Dense fibrillar collagen matrices to analyse extracellular matrix receptor function.

AIM: The goal of this study was to understand whether dense fibrillar collagen matrices, with a hierarchical structure resembling native collagen matrices, could be useful to study collagen receptor function, in a more physiological context. The receptor analysed here was integrin α11ß1, already shown to be involved in cell attachment and migration on collagen-coated plastic, and also in contraction of loose fibrillar collagen hydrogels. MATERIALS AND METHODS: Collagen matrices prepared here corresponded to dense fibrillar hydrogels concentrated at 5mg/ml. The behaviour of α11ß1 deficient fibroblasts seeded on these concentrated matrices was assessed in terms of adhesion, morphology and migration, then compared to that observed on classical hydrogels at 1mg/ml, corresponding to loose collagen matrices.
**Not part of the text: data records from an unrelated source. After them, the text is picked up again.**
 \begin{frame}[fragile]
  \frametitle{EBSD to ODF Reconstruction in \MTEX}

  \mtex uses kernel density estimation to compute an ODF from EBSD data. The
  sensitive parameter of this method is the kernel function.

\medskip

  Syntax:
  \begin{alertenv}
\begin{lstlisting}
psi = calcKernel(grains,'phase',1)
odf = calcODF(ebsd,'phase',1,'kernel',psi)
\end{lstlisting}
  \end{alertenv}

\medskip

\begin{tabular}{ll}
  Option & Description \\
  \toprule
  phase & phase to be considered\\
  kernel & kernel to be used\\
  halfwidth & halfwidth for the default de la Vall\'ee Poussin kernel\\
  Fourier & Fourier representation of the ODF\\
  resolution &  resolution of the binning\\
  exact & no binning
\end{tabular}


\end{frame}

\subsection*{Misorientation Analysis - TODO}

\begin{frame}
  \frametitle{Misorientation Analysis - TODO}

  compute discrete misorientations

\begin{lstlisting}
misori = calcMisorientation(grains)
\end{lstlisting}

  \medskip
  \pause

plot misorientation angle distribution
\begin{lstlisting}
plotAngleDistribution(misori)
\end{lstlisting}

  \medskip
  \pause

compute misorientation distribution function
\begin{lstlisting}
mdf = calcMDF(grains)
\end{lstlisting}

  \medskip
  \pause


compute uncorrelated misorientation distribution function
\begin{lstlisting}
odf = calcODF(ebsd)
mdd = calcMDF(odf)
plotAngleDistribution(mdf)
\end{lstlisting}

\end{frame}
RESULTS: Short-term attachment assays showed disturbed interactions between α11ß1 deficient cells and collagen matrices in a concentration-dependent manner. Long-term assays revealed reduced cell spreading of alpha 11(-/-) cells on the dense collagen matrices, associated with a disturbed cytoskeleton network. Moreover, anoikis was observed when alpha 11(-/-) cells were seeded on 5mg/ml matrices, and not on looser 1mg/ml matrices. In scratch wound in vitro assays, carried out with cells on 5mg/ml fibrillar collagen matrices, alpha 11(-/-) cells migrated much better than their wild-type counterparts. In contrast, no significant difference was observed between wild and knock-out cells seeded on plastic. CONCLUSIONS: The present study demonstrates the validity of in vivo-like dense fibrillar collagen matrices to evaluate cell receptor functions more significantly than with 2D cell cultures or loose hydrogels.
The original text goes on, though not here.